## WHAT YOU HAVE TO DO:
Your reply should be the full listing, copied exactly.
──────── RECORDS FOR THIS TASK ────────
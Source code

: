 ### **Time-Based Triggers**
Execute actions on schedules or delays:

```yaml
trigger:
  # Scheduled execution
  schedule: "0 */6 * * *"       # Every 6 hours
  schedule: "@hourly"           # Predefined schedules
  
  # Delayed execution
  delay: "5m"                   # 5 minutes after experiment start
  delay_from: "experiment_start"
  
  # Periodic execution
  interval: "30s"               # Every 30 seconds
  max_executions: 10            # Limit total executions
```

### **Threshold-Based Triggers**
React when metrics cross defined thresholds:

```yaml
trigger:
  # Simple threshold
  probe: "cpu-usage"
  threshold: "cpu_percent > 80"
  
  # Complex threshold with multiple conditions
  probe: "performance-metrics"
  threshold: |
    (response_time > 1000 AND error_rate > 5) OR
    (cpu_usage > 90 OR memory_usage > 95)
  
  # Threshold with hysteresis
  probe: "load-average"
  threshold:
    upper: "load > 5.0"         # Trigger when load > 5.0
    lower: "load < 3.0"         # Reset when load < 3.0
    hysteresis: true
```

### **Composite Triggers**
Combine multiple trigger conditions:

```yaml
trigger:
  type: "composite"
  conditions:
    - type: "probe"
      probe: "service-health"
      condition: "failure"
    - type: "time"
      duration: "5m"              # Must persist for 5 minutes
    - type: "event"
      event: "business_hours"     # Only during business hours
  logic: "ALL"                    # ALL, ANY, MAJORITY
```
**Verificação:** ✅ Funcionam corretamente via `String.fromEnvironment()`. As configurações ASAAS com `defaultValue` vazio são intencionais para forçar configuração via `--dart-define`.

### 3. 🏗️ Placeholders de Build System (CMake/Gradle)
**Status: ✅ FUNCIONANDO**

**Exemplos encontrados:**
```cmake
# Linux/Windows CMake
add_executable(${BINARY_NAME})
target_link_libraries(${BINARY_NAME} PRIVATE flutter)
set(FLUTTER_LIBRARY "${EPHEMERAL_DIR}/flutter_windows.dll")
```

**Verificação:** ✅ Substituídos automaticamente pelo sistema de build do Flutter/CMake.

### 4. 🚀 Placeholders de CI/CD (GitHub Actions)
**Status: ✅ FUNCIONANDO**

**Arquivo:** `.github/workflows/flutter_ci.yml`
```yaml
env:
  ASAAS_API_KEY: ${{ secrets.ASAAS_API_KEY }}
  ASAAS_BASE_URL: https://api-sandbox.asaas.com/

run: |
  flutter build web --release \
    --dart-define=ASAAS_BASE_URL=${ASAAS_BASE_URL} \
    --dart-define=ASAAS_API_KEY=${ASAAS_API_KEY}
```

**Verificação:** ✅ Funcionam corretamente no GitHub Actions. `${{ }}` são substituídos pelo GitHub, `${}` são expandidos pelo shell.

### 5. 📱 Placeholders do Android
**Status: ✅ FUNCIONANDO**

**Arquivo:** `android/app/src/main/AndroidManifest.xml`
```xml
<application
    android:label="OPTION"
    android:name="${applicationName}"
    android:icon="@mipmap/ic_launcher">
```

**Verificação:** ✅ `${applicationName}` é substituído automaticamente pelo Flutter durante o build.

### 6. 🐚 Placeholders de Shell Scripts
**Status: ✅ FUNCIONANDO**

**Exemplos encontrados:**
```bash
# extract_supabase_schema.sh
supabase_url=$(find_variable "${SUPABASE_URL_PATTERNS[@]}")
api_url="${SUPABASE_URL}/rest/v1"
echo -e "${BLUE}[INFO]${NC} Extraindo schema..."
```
────────
## RESULT OF THIS TASK:
Source code

: ### **Time-Based Triggers**
Execute actions on schedules or delays:

```yaml
trigger:
  # Scheduled execution
  schedule: "0 */6 * * *"       # Every 6 hours
  schedule: "@hourly"           # Predefined schedules
  
  # Delayed execution
  delay: "5m"                   # 5 minutes after experiment start
  delay_from: "experiment_start"
  
  # Periodic execution
  interval: "30s"               # Every 30 seconds
  max_executions: 10            # Limit total executions
```

### **Threshold-Based Triggers**
React when metrics cross defined thresholds:

```yaml
trigger:
  # Simple threshold
  probe: "cpu-usage"
  threshold: "cpu_percent > 80"
  
  # Complex threshold with multiple conditions
  probe: "performance-metrics"
  threshold: |
    (response_time > 1000 AND error_rate > 5) OR
    (cpu_usage > 90 OR memory_usage > 95)
  
  # Threshold with hysteresis
  probe: "load-average"
  threshold:
    upper: "load > 5.0"         # Trigger when load > 5.0
    lower: "load < 3.0"         # Reset when load < 3.0
    hysteresis: true
```

### **Composite Triggers**
Combine multiple trigger conditions:

```yaml
trigger:
  type: "composite"
  conditions:
    - type: "probe"
      probe: "service-health"
      condition: "failure"
    - type: "time"
      duration: "5m"              # Must persist for 5 minutes
    - type: "event"
      event: "business_hours"     # Only during business hours
  logic: "ALL"                    # ALL, ANY, MAJORITY
```
**Verificação:** ✅ Funcionam corretamente via `String.fromEnvironment()`. As configurações ASAAS com `defaultValue` vazio são intencionais para forçar configuração via `--dart-define`.

### 3. 🏗️ Placeholders de Build System (CMake/Gradle)
**Status: ✅ FUNCIONANDO**

**Exemplos encontrados:**
```cmake
# Linux/Windows CMake
add_executable(${BINARY_NAME})
target_link_libraries(${BINARY_NAME} PRIVATE flutter)
set(FLUTTER_LIBRARY "${EPHEMERAL_DIR}/flutter_windows.dll")
```

**Verificação:** ✅ Substituídos automaticamente pelo sistema de build do Flutter/CMake.

### 4. 🚀 Placeholders de CI/CD (GitHub Actions)
**Status: ✅ FUNCIONANDO**

**Arquivo:** `.github/workflows/flutter_ci.yml`
```yaml
env:
  ASAAS_API_KEY: ${{ secrets.ASAAS_API_KEY }}
  ASAAS_BASE_URL: https://api-sandbox.asaas.com/

run: |
  flutter build web --release \
    --dart-define=ASAAS_BASE_URL=${ASAAS_BASE_URL} \
    --dart-define=ASAAS_API_KEY=${ASAAS_API_KEY}
```

**Verificação:** ✅ Funcionam corretamente no GitHub Actions. `${{ }}` são substituídos pelo GitHub, `${}` são expandidos pelo shell.

### 5. 📱 Placeholders do Android
**Status: ✅ FUNCIONANDO**

**Arquivo:** `android/app/src/main/AndroidManifest.xml`
```xml
<application
    android:label="OPTION"
    android:name="${applicationName}"
    android:icon="@mipmap/ic_launcher">
```

**Verificação:** ✅ `${applicationName}` é substituído automaticamente pelo Flutter durante o build.

### 6. 🐚 Placeholders de Shell Scripts
**Status: ✅ FUNCIONANDO**

**Exemplos encontrados:**
```bash
# extract_supabase_schema.sh
supabase_url=$(find_variable "${SUPABASE_URL_PATTERNS[@]}")
api_url="${SUPABASE_URL}/rest/v1"
echo -e "${BLUE}[INFO]${NC} Extraindo schema..."
```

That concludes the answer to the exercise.